O pacto celebrado por Ciro, segundo se depreende de suas afirmações, teria maior razoabilidade e segurança que o anterior, pois dotado de um discurso inteligível sobre os rumos econômicos; e, tendo por árbitro do pacto alguém que se posiciona fora da disputa de classes. Dizendo-se não pertencente a nenhuma das classes – nem “produtora”, nem trabalhadora – pretende mostrar-se como parte neutra. Diferente da conciliação anterior, no qual o fiador do pacto pertencia indiscutivelmente à classe trabalhadora.
Ora, mas tentar posicionar-se fora das classes para arbitrar um novo pacto é uma dissimulação. Não há neutralidade possível na pactuação, só há pacto porque há interesse distintos – portanto, ou se está de um lado ou de outro. Ademais, quanto mais fora da disputa de classe mostrar-se o fiador do novo pacto, isto é, dizendo-se nem de direita, nem de esquerda, mais obscuro será para nós de que lado o fiador pesará sua mão: em favor dos que acumulam grandes perdas, ou com aqueles que acumulam benefícios a qualquer custo?

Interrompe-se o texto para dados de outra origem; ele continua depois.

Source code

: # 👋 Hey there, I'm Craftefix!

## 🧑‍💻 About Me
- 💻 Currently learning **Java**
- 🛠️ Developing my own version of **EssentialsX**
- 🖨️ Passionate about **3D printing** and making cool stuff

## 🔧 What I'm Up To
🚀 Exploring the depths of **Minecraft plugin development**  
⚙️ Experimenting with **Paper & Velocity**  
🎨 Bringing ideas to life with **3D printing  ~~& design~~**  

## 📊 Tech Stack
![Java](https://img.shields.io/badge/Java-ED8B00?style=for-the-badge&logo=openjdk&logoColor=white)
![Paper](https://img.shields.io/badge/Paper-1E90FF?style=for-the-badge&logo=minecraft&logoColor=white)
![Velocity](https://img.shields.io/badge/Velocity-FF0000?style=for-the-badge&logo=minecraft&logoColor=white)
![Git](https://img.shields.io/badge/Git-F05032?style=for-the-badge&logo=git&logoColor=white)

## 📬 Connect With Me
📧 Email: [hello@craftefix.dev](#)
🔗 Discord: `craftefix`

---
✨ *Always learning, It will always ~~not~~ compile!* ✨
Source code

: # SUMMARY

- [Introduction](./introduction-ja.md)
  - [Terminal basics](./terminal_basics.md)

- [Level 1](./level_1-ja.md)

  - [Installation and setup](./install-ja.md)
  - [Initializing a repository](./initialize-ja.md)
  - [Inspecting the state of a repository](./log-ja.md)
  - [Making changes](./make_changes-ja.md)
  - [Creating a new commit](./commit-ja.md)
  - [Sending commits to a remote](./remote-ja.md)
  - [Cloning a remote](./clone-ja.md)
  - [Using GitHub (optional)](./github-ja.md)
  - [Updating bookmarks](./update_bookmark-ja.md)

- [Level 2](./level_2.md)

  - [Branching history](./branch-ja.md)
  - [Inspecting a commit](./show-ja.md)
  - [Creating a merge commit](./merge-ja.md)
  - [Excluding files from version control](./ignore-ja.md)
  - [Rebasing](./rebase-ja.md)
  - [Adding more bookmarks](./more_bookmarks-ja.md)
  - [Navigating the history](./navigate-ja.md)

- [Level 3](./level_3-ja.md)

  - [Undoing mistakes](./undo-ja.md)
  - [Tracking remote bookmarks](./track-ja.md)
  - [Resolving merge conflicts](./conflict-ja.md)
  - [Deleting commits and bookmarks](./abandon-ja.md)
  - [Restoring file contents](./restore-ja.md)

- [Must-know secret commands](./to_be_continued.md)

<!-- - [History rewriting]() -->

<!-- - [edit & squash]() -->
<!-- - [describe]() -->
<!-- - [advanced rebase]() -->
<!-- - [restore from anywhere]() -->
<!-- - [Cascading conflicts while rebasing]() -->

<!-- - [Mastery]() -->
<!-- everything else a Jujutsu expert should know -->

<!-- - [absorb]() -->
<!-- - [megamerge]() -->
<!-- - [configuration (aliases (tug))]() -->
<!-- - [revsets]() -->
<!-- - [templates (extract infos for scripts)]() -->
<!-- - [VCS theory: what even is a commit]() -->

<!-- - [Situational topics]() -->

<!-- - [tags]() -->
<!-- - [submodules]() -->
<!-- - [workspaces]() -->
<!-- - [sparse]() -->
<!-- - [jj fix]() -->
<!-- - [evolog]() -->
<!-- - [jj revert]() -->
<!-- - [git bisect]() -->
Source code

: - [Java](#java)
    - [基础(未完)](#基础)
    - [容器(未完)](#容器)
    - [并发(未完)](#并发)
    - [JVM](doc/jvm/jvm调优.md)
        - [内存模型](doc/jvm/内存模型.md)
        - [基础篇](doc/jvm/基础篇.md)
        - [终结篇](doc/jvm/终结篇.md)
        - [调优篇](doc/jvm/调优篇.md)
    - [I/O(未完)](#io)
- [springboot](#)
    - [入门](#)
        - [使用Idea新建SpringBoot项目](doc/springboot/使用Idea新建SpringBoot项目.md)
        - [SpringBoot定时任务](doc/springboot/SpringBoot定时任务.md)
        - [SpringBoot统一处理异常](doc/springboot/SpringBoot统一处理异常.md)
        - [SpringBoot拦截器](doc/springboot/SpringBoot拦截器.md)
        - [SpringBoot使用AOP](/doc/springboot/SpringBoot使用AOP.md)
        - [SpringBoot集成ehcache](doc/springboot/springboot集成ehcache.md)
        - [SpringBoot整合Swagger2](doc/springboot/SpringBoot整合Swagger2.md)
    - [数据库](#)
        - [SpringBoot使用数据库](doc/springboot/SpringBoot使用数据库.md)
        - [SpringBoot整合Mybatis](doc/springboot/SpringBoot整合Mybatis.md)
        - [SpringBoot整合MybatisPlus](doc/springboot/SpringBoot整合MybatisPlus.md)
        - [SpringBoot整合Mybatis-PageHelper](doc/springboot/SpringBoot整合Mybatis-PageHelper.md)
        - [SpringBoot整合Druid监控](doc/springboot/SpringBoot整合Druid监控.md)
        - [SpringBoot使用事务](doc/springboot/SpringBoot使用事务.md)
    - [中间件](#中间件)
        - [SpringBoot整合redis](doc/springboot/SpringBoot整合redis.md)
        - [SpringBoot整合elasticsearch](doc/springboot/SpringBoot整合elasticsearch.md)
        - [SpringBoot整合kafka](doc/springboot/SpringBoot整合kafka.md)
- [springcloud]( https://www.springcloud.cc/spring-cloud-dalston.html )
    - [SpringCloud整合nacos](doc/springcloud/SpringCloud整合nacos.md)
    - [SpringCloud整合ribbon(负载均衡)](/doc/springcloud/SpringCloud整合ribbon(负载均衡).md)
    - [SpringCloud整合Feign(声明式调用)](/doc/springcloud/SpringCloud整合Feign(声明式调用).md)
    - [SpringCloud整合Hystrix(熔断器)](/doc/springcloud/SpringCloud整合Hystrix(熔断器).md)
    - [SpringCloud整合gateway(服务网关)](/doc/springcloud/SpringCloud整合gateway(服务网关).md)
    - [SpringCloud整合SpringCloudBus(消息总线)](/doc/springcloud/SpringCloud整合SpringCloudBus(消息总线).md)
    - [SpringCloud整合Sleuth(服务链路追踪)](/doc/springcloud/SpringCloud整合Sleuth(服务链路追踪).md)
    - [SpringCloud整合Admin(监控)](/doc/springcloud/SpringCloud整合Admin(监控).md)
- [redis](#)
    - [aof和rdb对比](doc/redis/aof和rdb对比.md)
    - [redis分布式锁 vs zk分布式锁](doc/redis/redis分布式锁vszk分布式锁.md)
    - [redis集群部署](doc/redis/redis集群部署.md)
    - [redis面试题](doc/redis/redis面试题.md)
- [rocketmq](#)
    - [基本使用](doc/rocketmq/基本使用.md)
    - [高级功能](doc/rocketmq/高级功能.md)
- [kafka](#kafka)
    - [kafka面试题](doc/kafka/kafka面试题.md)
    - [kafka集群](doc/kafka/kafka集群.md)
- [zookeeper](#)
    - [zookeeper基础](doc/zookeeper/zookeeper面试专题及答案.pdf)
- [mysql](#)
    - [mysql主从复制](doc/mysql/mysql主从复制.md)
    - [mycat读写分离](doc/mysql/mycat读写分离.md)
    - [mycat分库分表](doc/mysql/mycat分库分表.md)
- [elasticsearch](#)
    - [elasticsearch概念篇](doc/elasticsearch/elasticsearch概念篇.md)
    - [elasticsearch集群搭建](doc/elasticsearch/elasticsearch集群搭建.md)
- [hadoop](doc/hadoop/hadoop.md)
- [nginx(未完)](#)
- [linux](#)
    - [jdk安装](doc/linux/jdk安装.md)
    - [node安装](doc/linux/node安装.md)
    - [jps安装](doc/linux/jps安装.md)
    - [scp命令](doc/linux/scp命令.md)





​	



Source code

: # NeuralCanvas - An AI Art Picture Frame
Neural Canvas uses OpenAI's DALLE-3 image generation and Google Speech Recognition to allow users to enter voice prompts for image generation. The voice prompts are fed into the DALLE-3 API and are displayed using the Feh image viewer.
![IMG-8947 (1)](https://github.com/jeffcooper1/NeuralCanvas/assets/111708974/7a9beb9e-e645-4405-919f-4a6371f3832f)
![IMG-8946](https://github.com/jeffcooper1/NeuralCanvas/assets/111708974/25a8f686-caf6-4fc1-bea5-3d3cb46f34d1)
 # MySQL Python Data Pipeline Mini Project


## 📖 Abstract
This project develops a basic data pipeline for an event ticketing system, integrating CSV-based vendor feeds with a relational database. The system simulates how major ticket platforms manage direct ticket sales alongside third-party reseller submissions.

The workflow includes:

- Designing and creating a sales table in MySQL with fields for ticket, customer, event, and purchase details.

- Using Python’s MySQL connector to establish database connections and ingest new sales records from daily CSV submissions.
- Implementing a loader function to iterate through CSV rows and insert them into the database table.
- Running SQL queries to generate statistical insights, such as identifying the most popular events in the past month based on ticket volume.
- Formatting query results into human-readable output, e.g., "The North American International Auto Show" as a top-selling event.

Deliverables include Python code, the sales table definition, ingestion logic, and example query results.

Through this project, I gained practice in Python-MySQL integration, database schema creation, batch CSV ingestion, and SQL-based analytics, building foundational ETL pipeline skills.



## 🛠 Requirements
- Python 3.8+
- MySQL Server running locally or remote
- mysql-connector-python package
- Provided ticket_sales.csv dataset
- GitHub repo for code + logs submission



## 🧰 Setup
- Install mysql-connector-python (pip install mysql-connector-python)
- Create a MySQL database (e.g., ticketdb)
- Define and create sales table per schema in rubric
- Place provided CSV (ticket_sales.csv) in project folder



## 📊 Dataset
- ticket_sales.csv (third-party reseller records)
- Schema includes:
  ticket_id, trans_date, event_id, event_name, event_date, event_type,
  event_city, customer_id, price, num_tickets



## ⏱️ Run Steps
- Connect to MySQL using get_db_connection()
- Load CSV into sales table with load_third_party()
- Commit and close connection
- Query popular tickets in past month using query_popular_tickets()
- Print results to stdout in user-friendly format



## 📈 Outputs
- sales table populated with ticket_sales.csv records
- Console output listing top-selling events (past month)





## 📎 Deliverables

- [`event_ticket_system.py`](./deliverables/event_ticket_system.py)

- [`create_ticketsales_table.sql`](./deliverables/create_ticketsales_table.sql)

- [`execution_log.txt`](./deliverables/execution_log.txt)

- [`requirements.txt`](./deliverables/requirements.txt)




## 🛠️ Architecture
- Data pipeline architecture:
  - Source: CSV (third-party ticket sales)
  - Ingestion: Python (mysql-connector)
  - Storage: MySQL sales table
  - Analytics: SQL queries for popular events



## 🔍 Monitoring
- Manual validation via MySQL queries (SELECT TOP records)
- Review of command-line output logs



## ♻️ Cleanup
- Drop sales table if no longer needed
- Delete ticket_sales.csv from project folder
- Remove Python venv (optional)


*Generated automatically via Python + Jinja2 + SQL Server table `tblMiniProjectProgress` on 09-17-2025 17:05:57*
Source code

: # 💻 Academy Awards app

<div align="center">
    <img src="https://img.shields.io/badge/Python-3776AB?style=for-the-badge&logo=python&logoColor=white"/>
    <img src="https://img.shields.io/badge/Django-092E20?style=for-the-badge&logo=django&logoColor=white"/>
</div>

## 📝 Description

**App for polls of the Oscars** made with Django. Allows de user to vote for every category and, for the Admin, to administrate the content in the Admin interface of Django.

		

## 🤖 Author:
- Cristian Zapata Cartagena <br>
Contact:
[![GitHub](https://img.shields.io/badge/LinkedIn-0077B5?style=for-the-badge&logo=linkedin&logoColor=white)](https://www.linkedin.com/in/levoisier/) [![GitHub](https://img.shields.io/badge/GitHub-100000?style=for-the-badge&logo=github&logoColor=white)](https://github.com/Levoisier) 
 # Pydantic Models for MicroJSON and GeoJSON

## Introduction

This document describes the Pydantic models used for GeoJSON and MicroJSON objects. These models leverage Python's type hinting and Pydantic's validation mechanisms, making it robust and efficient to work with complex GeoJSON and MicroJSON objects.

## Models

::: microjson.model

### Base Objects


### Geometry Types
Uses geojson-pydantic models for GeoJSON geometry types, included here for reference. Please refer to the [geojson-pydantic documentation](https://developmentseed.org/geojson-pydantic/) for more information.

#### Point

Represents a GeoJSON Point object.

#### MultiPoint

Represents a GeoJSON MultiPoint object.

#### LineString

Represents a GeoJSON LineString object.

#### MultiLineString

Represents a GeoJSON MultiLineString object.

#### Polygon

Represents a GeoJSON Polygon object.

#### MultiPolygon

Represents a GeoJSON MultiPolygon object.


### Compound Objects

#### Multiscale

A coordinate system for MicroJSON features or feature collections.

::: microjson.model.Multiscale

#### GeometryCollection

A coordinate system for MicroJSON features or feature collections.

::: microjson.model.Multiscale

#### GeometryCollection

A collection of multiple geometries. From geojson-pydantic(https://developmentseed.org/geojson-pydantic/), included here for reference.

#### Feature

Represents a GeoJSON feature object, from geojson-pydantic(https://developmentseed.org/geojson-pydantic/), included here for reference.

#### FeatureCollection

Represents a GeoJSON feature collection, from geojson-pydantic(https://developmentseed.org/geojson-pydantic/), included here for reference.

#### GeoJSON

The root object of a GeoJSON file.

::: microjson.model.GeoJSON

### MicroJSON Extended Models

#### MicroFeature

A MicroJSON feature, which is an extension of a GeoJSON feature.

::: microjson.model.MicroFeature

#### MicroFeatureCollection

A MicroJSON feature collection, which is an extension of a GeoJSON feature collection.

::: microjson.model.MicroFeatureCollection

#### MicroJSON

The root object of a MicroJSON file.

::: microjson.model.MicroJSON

Nesse sentido, há de se perguntar: a opção pelo híbrido poderá ser viável, ou será apenas mais um desvio momentâneo para não enfrentarmos as mazelas dos nossos esvaziamentos institucionais, depositando nossas expectativas em outros personalismos? Se Ciro pretende ser o fiador de um novo pacto, primeiro precisa dar mostras mais claras de que não será um pactuador tendencioso. Inclusive por sabermos, a partir do pacto que marca sua gênese política, que neutro ele não é.